Grab a cup of coffee and boot up Kali Linux! In the workshop “Asset Discovery and Monitoring for Bug Hunters 101”, independent researcher Denis Makrushin will share tools, tactics and techniques that security researchers, software engineers and pentesters will find invaluable.

Static Application Security Testing (SAST) is an important part of the software development cycle, especially when it comes to application security. During SAS 2021, Aleksei Meshcheriakov and Evgenii Protsenko shared their experience of implementing SAST techniques at Yandex, a Russian IT company known for its services and applications. What tools to use, how to improve the analysis quality, how to write rules to automate processes – these questions and many others are covered in the “Company-wide SAST” workshop.

Why did threat actor UNC215 start to write in Farsi? Security researchers Stav Shulman (Mandiant) knows the answer. In her “How do you say ‘Chinese Supply Chain Attack’ in Farsi” talk, she observes a new targeted campaign against multiple Israeli targets in the government, hi-tech and IT sectors. One of the interesting features of this campaign was the presence of false flags – in the malware code there were comments written in Farsi.
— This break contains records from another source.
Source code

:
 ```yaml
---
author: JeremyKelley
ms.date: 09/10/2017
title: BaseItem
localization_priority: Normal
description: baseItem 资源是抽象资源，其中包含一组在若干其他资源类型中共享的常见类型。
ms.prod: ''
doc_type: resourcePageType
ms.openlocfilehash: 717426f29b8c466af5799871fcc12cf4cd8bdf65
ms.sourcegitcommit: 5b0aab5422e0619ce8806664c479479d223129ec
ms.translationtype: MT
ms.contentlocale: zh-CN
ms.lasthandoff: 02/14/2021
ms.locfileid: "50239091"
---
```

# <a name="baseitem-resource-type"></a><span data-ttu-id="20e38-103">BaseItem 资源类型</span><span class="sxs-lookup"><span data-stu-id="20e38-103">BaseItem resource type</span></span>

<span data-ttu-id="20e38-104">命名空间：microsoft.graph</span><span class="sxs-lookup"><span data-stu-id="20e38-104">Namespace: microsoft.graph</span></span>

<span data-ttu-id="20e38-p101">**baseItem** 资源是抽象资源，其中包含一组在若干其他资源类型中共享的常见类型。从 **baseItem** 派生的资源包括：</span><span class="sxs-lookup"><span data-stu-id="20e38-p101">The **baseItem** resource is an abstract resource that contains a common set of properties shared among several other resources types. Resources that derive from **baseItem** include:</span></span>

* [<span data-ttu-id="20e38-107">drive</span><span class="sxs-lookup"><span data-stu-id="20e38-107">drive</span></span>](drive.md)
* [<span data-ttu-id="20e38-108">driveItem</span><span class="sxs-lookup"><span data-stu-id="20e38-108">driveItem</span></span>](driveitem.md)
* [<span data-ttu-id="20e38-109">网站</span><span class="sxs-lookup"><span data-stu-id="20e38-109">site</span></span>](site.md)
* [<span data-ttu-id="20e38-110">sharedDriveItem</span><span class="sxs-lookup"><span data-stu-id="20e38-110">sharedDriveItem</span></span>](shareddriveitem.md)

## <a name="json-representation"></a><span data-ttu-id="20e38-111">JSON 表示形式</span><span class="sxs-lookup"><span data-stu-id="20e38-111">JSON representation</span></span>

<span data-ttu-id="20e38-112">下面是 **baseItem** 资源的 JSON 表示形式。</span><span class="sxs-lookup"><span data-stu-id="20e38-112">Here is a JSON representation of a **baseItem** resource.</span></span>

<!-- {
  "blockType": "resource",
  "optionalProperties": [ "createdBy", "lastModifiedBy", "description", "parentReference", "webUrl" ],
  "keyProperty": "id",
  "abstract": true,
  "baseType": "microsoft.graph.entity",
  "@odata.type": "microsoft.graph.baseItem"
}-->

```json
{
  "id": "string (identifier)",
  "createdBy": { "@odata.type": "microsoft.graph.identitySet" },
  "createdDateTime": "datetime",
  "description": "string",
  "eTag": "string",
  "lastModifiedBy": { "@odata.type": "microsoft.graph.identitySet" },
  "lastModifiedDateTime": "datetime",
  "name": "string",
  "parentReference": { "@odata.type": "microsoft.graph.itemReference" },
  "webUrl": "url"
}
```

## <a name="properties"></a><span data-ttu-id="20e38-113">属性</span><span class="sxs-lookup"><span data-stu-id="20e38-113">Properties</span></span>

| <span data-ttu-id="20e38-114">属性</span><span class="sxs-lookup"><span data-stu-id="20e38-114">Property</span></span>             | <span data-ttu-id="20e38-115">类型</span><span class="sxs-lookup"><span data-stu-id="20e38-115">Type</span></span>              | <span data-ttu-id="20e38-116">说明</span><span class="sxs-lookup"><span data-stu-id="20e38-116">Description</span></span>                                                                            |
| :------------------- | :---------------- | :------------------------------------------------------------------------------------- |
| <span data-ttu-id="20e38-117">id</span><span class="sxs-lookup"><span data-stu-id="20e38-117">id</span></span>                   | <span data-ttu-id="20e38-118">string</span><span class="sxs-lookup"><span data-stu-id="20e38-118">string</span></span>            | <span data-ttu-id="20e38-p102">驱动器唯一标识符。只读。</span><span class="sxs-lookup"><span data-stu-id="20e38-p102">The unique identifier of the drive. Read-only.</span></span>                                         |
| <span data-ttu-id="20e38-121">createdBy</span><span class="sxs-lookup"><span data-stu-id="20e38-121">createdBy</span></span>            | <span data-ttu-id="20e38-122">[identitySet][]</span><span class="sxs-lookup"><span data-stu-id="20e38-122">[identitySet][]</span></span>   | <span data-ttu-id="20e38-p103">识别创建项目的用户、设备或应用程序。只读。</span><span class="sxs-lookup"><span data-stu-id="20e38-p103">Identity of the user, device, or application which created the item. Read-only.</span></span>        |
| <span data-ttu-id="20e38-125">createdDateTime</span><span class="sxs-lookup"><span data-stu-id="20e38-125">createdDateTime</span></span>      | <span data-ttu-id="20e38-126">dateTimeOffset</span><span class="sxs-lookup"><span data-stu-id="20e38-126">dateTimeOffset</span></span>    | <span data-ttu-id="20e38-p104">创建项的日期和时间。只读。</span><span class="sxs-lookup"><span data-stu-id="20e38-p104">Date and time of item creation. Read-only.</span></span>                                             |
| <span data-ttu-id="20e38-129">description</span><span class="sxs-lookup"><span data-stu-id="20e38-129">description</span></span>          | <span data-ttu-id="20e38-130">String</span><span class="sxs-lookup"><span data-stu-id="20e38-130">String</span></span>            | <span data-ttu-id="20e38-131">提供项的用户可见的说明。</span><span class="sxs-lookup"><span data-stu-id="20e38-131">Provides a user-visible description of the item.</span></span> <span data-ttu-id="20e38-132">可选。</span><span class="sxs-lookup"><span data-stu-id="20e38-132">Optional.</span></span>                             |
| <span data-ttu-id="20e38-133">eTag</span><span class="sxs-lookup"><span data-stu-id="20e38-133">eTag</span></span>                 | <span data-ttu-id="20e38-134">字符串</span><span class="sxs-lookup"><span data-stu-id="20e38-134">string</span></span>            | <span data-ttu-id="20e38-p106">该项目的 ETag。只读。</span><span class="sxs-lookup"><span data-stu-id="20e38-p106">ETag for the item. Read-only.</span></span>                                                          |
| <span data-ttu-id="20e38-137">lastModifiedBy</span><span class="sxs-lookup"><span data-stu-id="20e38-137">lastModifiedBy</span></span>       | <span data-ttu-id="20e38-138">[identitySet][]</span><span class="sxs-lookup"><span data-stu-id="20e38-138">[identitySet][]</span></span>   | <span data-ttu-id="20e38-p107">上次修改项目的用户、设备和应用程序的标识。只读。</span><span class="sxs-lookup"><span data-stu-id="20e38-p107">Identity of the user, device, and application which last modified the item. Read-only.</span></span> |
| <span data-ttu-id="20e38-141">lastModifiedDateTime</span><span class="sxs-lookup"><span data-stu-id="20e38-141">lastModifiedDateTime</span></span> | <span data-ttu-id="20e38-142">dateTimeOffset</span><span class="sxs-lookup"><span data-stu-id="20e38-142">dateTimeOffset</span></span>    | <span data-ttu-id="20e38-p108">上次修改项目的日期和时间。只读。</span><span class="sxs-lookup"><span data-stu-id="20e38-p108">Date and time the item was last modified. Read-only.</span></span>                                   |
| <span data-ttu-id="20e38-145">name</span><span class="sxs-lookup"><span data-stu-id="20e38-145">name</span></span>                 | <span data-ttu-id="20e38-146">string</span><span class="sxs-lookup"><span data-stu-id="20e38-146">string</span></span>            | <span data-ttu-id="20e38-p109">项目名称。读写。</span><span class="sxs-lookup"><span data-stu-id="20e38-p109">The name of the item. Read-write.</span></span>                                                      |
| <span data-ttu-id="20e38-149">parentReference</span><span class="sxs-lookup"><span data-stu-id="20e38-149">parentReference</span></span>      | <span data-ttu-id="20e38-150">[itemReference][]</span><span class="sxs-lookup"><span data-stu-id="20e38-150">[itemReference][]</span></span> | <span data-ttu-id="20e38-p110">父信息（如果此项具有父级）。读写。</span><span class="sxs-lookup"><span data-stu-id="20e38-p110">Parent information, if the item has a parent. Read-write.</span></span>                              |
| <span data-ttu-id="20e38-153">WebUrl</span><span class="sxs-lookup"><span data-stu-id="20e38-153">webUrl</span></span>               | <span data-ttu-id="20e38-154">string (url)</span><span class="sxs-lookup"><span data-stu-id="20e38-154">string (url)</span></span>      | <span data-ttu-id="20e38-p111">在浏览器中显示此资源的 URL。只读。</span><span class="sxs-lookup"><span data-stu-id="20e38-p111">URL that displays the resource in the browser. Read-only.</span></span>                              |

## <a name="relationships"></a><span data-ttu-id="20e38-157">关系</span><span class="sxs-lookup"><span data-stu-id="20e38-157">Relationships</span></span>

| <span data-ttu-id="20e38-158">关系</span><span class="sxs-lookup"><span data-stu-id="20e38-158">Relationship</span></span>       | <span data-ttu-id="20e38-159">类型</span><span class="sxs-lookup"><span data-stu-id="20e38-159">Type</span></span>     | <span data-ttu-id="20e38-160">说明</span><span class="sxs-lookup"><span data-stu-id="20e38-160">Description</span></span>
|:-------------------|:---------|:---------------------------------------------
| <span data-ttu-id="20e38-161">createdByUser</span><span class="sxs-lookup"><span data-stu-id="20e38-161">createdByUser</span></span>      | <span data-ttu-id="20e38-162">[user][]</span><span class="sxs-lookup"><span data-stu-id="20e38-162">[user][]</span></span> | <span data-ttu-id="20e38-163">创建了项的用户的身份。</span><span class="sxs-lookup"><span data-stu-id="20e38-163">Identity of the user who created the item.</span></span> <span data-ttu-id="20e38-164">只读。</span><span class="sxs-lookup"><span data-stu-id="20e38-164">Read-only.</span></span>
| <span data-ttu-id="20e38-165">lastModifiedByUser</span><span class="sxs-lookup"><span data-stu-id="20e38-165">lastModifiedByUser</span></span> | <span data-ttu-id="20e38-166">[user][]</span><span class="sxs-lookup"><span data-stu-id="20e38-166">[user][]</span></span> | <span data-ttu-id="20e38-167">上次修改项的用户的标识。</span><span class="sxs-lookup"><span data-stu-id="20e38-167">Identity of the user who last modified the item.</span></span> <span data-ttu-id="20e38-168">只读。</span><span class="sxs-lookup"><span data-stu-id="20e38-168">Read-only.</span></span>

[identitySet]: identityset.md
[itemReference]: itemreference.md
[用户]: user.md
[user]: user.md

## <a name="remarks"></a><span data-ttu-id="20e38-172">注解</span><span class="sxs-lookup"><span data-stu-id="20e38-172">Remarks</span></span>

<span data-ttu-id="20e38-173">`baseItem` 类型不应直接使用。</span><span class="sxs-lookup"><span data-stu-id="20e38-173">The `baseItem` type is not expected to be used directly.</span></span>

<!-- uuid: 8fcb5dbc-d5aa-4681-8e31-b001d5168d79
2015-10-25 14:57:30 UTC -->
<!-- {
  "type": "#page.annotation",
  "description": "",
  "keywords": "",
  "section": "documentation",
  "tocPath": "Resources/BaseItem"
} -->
The Go language is increasingly used by malware authors, and its binaries cannot be tackled with the usual approach. This combination makes Go malware a tough nut to crack for a reverse engineer. In his ‘Zero-knowledge Go Reverse-engineering’ workshop Ivan Kwiatkowski, Kaspersky’s senior security researcher, shares his experience in dissecting Go binaries and demonstrates how to analyze a real life malware sample.

YARA is a famous tool for malware researchers helping them to identify and classify malware samples. However, what exactly can a specialist do with YARA? In their workshop ‘Writing Better YARA Rules’ Costin Raiu (Kaspersky) and Vicente Diaz (VirusTotal) discuss the effective usage of YARA rules and share some hands-on experiences, including disassembling some real YARA rules and analyzing good and bad examples of them.

Bonus: introduction of KLARA – an open source YARA instrumentation framework.

The popular container orchestration platform Kubernetes is not secure by default, and there are many ways to compromise it. At the same time, the platform has native capabilities to make it secure. For over an hour Diego Comas, Security Engineering manager from Sourcegraph, will be

• discussing the threat matrix and the security aspects of Kubernetes,
• showing statistics of security incidents related to Kubernetes,
• demonstrating how to prevent the platform-related threats,
• sharing useful tips and tricks.

Join him in the ‘Prevent & Detect Security Threats in the Kubernetes Era’ workshop!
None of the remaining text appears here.